It is a truth universally acknowledged, that children are naturally good at learning languages. Or is it? Maybe not. Polyglot Gabriel Wyner thinks this is just a myth. According to Wyner, “it is not fair to compare yourself to a child who has had thousands of hours of exposure to their mother tongue”. (Remember this when you have just started a 15-hour Inicial 1 course and don’t be too harsh on yourself!)

During the last term I had the amazing opportunity of observing our Montessori Spanish lessons for children aged between 4 and 7 years old. Leaving scientific theories aside, I noticed some visible differences in the way children and adults learn. Could these be the secret for learning a new language?

Children don’t try to rationalise what they hear. Although grown-ups have the advantage of having learnt how to learn, kids go with the flow and absorb new material naturally and instinctively, without labelling it, nor overthinking, nor needing to feel in control of the situation.

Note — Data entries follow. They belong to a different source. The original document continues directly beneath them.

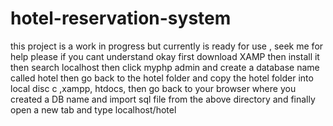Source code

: # hotel-reservation-system
this project is a work in progress but currently is ready for use , seek me for help please if you cant understand
okay first download XAMP
then install it
then search localhost then click myphp admin and create a database name called hotel
then go back to the hotel folder and copy the hotel folder into local disc c ,xampp, htdocs, 
then go back to your browser where you created a DB name and import sql file from the above directory
and finally open a new tab and type localhost/hotel
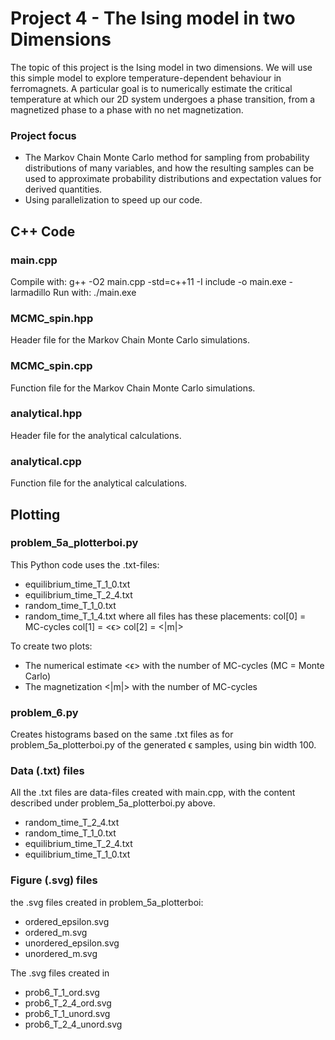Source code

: # Project 4 - The Ising model in two Dimensions

The topic of this project is the Ising model in two dimensions. We will use this simple model to explore temperature-dependent behaviour in ferromagnets. A particular goal is to numerically estimate the critical temperature at which our 2D system undergoes a phase transition, from a magnetized phase to a phase with no net magnetization.

### Project focus

- The Markov Chain Monte Carlo method for sampling from probability distributions of many variables, and how the resulting samples can be used to approximate probability distributions and expectation values for derived quantities.
- Using parallelization to speed up our code.


## C++ Code 

### main.cpp
Compile with: g++ -O2 main.cpp -std=c++11 -I include -o main.exe -larmadillo
Run with: ./main.exe      

### MCMC_spin.hpp
Header file for the Markov Chain Monte Carlo simulations. 


### MCMC_spin.cpp
Function file for the Markov Chain Monte Carlo simulations.


### analytical.hpp
Header file for the analytical calculations.


### analytical.cpp
Function file for the analytical calculations.



## Plotting

### problem_5a_plotterboi.py
This Python code uses the .txt-files:
- equilibrium_time_T_1_0.txt
- equilibrium_time_T_2_4.txt
- random_time_T_1_0.txt
- random_time_T_1_4.txt
where all files has these placements:
col[0] = MC-cycles       col[1] =  <ϵ>     col[2] = <|m|>

To create two plots:
- The numerical estimate <ϵ> with the number of MC-cycles (MC = Monte Carlo)
- The magnetization <|m|> with the number of MC-cycles

### problem_6.py
Creates histograms based on the same .txt files as for problem_5a_plotterboi.py of the generated ϵ samples, using bin width 100.

### Data (.txt) files
All the .txt files are data-files created with main.cpp, with the content described under problem_5a_plotterboi.py above.
- random_time_T_2_4.txt
- random_time_T_1_0.txt
- equilibrium_time_T_2_4.txt
- equilibrium_time_T_1_0.txt

### Figure (.svg) files
the .svg files created in problem_5a_plotterboi:
- ordered_epsilon.svg
- ordered_m.svg
- unordered_epsilon.svg
- unordered_m.svg

The .svg files created in 
- prob6_T_1_ord.svg
- prob6_T_2_4_ord.svg
- prob6_T_1_unord.svg
- prob6_T_2_4_unord.svg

Moreover, children don’t try to understand absolutely every single word, therefore they don’t struggle in a context of full immersion. If there’s something they don’t understand, they intuitively make it out based on the context.

Whereas on many occasions adults hold themselves back for fear of saying a blunder, kids don’t have a sense of ridicule. Children are fearless. They are not afraid of making mistakes. They don’t feel any pressure about having to give the perfect answer. They don’t compare themselves to their fellow classmates and therefore they don’t feel judged by them. As a result, children dare to “take risks” experimenting with the language.

Learning a language naturally involves making mistakes. It’s a logical and healthy part of the way. A trial and error process.

Maybe the secret for learning a new language is to be a bit more playful and uninhibited. To copy children’s “laid-back style”. To laugh at our mistakes. And if that is not the secret, you will at least have much more fun in your lessons!